§ **PROBLEM DESCRIPTION**: In the records that follow, locate every line with "fetch" and extract it.

^^^^

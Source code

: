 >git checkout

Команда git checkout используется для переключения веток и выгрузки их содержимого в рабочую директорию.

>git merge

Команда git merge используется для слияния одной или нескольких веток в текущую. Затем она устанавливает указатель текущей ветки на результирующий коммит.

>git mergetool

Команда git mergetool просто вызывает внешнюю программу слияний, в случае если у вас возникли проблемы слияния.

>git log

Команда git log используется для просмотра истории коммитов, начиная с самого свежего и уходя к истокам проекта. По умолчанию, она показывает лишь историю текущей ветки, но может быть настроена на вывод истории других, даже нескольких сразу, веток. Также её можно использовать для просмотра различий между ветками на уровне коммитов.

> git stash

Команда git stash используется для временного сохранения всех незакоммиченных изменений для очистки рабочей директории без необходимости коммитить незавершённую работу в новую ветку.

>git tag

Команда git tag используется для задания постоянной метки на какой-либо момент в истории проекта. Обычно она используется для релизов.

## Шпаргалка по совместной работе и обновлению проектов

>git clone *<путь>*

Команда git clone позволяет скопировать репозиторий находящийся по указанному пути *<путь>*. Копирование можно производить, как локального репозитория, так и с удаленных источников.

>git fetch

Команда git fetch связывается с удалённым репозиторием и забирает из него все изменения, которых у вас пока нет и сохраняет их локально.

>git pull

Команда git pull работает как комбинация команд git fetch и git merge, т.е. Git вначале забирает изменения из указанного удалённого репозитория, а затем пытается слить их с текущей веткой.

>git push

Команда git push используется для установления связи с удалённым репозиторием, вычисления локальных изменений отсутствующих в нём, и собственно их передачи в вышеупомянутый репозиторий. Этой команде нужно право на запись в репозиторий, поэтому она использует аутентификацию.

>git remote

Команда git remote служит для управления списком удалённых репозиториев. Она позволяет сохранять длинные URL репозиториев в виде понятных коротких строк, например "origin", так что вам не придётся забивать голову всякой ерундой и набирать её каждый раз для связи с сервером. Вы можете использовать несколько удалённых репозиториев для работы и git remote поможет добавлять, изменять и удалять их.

^^^^

§ **ANSWER TO THE EXERCISE**:
>git fetch
Команда git fetch связывается с удалённым репозиторием и забирает из него все изменения, которых у вас пока нет и сохраняет их локально.
Команда git pull работает как комбинация команд git fetch и git merge, т.е. Git вначале забирает изменения из указанного удалённого репозитория, а затем пытается слить их с текущей веткой.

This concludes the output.